Residents in New York City experienced a state of emergency as heavy rainfall brought upon a severe flash flood to the five boroughs. Governor Kathy Hochul urged residents who had not left their homes to stay put, and advised those who lived in basements to prepare for possible evacuation. However, the majority of New Yorkers were already out by 8am on the morning of September 29 and experienced a record- breaking day.
By early morning, individuals citywide had received multiple alerts from the National Weather Service indicating an incoming severe weather storm. Although this level of alerts is typically reserved for life- threatening rainfall events, residents were still surprised due to the extravagant amount of flooding.
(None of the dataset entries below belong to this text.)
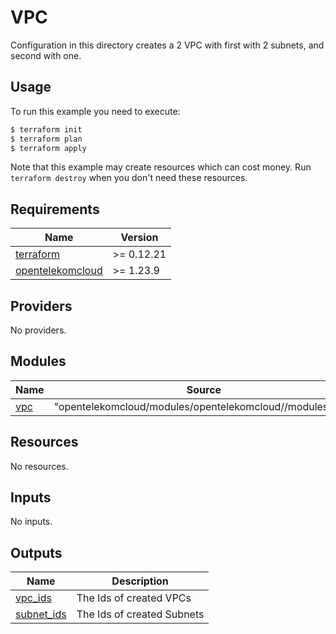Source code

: # VPC

Configuration in this directory creates a 2 VPC with first with 2 subnets, and second with one.

## Usage

To run this example you need to execute:

```bash
$ terraform init
$ terraform plan
$ terraform apply
```

Note that this example may create resources which can cost money. Run `terraform destroy` when you don't need these resources.

## Requirements

| Name                                                                                           | Version    |
|------------------------------------------------------------------------------------------------|------------|
| <a name="requirement_terraform"></a> [terraform](#requirement\_terraform)                      | >= 0.12.21 |
| <a name="requirement_opentelekomcloud"></a> [opentelekomcloud](#requirement\_opentelekomcloud) | >= 1.23.9  |

## Providers

No providers.

## Modules


| Name                                          | Source                                                   | Version |
|-----------------------------------------------|----------------------------------------------------------|---------|
| <a name="module_vpc"></a> [vpc](#module\_vpc) | "opentelekomcloud/modules/opentelekomcloud//modules/vpc" | 0.0.3   |

## Resources

No resources.

## Inputs

No inputs.

## Outputs

| Name                                                                 | Description                |
|----------------------------------------------------------------------|----------------------------|
| <a name="output_vpc_ids"></a> [vpc\_ids](#output\_vpc\_ids)          | The Ids of created VPCs    |
| <a name="output_subnet_ids"></a> [subnet\_ids](#output\_subnet\_ids) | The Ids of created Subnets |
Throughout the day, the city faced numerous inconveniences in their everyday routine, with the biggest being the shutdown of all subway lines. All numbered trains were out of commission, including a few lettered trains. This is in addition to the Long Island Railroad, the Metro North, and the New Jersey Transit. Attempting to get home took New Yorkers at least double the usual time,, if they could even catch a running train. Many chose to wait it out at their workplaces, restaurants, or bars, as taking a taxi or Uber was not a viable option, with prices surging to at least three times their normal rates.
According to National Weather Service statistics, the rainstorm made history as the second-wettest September in New York City history. The storm caused chaos in streets, highways, and airports. Flooding severely devastated blocks of homes in Queens, Brooklyn, and Manhattan. Furthermore, the F.D.R. Drive and the Belt Parkway were more than halfway flooded, leading to a 300% increase in traffic.
Attendance at public schools dropped to 77 percent, most schools reporting at least 4-10 students absent per class. Although all children remained safe, many had to move to the top floors of their school buildings to escape the flooding on the ground floors. New Yorkers are known for being resilient, as evidenced by pictures emerging of whirlpools, exploding subways pipes, and floating vehicles.
Many New York City residents feel they should have been better informed about the seriousness of the flash flood before the day began and believe that their elected representatives fell short. Despite this, the flash floods have ceased, and New York City experienced its first sunny day this week.